A iniciativa começou no 1º mandato de Dilma Rousseff (PT), pela Lei 12.546/2011, e beneficiava quatro setores: call center, tecnologia da informação, confecções e calçados. Em 2012, a política foi anunciada para 12 setores; em 2014, teve o seu auge e alcançou 56 áreas. À época, a economia aos empresários foi de cerca de 25 bilhões de reais por ano.

Para baratear o custo das empresas em manter o empregado, o governo tirou a obrigatoriedade de o patrão pagar ao Estado a sua contribuição à Previdência, calculada em 20% do conjunto dos salários dos funcionários. Esses empregadores puderam pagar um valor menor, a partir de outro cálculo: de 1% a 2% do total do faturamento da companhia. Em outras palavras, a empresa deixa de pagar impostos pela sua quantidade de funcionários e passa a pagar pelo quanto ela ganha. Dessa forma, teoricamente, as empresas podem contratar mais, sem que necessariamente os impostos aumentem – as taxas só ficam maiores se o faturamento subir.

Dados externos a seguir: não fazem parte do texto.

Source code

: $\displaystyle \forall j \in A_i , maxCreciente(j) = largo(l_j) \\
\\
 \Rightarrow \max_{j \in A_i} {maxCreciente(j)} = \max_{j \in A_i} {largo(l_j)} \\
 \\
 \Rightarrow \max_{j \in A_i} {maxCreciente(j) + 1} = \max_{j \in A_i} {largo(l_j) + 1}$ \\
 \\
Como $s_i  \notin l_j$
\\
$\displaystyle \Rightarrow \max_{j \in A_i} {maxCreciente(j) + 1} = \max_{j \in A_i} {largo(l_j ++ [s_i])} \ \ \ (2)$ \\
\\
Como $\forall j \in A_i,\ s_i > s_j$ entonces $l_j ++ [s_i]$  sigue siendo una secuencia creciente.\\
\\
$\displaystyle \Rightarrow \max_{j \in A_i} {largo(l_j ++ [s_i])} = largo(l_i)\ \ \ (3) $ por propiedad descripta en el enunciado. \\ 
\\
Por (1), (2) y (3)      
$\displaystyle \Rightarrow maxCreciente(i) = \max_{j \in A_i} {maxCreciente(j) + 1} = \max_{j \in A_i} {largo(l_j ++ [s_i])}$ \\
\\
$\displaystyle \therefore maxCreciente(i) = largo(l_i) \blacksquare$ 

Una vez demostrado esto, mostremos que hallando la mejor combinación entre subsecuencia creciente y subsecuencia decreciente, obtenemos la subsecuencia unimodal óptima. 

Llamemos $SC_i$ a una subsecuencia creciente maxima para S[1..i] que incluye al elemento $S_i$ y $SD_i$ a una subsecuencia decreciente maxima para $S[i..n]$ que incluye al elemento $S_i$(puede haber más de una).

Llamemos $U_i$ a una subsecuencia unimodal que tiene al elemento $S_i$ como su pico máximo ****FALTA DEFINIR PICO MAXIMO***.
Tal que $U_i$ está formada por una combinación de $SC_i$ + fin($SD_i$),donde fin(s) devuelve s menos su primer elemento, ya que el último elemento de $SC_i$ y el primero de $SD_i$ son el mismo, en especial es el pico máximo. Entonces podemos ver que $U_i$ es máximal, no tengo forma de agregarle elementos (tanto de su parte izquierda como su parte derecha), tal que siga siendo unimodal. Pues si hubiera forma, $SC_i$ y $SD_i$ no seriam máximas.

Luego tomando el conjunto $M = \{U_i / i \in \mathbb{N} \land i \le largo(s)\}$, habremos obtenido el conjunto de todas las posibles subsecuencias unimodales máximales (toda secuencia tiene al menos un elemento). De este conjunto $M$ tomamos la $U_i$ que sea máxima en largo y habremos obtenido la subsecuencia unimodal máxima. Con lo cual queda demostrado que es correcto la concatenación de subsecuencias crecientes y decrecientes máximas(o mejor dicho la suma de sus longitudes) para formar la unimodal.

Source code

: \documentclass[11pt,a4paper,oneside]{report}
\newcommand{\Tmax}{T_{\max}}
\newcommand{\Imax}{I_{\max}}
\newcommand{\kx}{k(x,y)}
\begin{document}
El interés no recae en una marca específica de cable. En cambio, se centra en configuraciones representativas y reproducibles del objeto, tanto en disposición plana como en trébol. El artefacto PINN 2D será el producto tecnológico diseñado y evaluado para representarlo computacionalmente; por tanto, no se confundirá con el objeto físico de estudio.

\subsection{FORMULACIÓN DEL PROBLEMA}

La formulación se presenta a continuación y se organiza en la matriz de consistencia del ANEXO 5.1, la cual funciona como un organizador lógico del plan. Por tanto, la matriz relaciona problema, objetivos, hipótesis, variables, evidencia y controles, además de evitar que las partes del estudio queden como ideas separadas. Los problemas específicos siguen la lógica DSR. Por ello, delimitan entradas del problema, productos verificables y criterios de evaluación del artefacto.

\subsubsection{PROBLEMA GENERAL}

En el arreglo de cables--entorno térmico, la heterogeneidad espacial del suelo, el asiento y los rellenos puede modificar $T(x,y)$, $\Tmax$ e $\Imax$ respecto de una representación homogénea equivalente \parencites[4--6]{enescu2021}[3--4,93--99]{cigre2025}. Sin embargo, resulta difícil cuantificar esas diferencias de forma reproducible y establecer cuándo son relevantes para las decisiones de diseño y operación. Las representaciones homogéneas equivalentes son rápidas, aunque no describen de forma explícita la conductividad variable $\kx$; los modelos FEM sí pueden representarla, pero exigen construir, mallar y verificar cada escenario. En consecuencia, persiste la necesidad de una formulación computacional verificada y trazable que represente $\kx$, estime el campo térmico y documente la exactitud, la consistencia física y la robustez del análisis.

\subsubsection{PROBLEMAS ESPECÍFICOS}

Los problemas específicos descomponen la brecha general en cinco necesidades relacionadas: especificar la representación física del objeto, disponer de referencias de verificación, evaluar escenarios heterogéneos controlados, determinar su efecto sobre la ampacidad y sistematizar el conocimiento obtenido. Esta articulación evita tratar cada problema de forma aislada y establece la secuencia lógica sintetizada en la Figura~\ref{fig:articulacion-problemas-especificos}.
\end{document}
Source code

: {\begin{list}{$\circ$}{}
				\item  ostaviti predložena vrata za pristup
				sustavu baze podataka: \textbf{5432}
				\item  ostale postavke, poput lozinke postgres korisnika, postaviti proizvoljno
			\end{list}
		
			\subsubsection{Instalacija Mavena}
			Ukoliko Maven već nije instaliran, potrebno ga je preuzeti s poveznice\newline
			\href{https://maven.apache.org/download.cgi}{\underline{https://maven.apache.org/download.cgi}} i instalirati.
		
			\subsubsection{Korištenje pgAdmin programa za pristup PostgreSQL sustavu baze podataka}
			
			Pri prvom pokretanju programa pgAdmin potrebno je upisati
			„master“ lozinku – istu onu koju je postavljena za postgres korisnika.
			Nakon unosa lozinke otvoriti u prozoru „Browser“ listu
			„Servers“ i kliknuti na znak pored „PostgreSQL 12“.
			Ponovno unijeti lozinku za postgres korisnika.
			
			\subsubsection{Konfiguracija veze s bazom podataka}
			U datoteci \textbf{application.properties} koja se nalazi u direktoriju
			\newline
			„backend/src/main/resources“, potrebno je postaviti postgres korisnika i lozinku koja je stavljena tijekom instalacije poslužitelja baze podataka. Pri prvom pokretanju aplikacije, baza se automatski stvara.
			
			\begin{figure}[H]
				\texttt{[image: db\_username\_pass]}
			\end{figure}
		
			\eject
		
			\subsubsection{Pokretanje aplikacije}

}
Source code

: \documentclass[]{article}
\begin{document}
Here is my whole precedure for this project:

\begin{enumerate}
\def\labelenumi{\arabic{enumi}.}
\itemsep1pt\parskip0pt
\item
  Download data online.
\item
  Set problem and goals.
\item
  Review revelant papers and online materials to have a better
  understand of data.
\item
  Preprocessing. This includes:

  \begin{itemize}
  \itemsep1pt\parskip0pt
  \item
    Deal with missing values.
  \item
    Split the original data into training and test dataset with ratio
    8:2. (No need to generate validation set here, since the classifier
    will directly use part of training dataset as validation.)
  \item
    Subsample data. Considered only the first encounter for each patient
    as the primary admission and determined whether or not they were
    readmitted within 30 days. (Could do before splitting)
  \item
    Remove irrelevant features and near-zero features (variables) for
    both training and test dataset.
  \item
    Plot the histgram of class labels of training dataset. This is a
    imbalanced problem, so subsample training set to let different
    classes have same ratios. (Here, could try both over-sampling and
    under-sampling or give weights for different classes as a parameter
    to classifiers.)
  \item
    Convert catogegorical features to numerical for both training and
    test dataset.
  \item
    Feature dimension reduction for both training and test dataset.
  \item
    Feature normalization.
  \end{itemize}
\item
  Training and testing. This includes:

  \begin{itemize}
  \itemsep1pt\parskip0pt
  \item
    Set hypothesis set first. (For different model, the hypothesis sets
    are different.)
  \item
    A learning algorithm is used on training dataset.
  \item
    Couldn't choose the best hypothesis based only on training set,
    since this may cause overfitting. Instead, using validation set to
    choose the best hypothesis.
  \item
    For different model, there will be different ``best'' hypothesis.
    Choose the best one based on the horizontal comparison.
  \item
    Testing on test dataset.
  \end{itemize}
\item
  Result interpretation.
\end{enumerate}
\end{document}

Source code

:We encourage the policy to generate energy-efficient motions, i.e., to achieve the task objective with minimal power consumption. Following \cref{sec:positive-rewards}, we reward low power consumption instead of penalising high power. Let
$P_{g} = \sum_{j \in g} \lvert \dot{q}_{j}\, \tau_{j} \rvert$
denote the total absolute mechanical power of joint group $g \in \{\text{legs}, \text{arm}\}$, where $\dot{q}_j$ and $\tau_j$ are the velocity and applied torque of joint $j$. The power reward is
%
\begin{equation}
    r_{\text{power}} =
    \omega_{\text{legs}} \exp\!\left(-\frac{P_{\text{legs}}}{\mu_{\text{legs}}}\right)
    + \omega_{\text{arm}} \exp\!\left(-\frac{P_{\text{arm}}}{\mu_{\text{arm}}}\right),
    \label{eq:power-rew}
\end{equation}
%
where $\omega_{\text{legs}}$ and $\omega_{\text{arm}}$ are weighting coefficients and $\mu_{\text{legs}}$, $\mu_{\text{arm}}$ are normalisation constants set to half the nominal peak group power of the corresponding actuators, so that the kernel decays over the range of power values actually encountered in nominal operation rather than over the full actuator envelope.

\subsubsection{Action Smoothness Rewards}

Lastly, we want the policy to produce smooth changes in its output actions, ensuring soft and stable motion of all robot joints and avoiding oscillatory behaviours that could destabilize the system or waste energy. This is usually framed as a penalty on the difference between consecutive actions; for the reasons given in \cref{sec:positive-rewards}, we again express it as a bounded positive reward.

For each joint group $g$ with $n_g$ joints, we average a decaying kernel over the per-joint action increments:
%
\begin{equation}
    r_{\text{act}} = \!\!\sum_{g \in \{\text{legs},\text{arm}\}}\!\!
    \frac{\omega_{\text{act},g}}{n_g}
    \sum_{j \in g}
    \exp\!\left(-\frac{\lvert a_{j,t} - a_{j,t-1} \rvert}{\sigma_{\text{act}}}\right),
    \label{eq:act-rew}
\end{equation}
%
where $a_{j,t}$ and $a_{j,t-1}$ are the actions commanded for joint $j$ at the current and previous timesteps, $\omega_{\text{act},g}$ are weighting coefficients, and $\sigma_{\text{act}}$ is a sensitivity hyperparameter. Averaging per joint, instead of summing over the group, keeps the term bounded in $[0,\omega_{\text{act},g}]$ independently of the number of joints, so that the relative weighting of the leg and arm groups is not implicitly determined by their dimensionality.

Desemprego já alto cresceu ainda mais durante a pandemia. Foto: Mauro Pimentel/AFP

A política de desoneração, no entanto, recebeu críticas de estudiosos.

Uma pesquisa lançada em 2018 pelo Instituto de Pesquisa Econômica Aplicada, sobre o período de 2012 a 2015, apontou para a ausência de efeitos da desoneração na geração de empregos.

Os especialistas consideraram diferentes cenários de empresas, de acordo com o tamanho dos quadros de funcionários, com a localização regional e com a comparação entre empresas oneradas e desoneradas. Além de haver baixa correlação entre a desoneração e a performance do mercado de trabalho, o Ipea chama a atenção para a magnitude da renúncia fiscal concedida, ou seja, o alto valor que o Estado deixa de arrecadar para beneficiar os empresários.

Um estudo do governo, de 2020, indicou impacto previdenciário de 28,8 bilhões entre 2012 e 2015.

A Confederação Nacional dos Trabalhadores do Ramo Financeiro também já criticou a desoneração em diferentes oportunidades. Para a instituição, ligada à Central Única dos Trabalhadores, a medida não gera novas vagas, e os empresários usam os valores economizados para aumentar os seus lucros.

O deputado Afonso Florence (PT-BA), membro titular na Comissão de Finanças e Tributação, diz que a sua expectativa é de que a oposição seja crítica à prorrogação da desoneração. Para o parlamentar, a política nasceu “desvirtuada” na época de Dilma, porque o então presidente da Câmara, Eduardo Cunha, patrocinava uma expressiva ampliação de setores e percentuais da desoneração.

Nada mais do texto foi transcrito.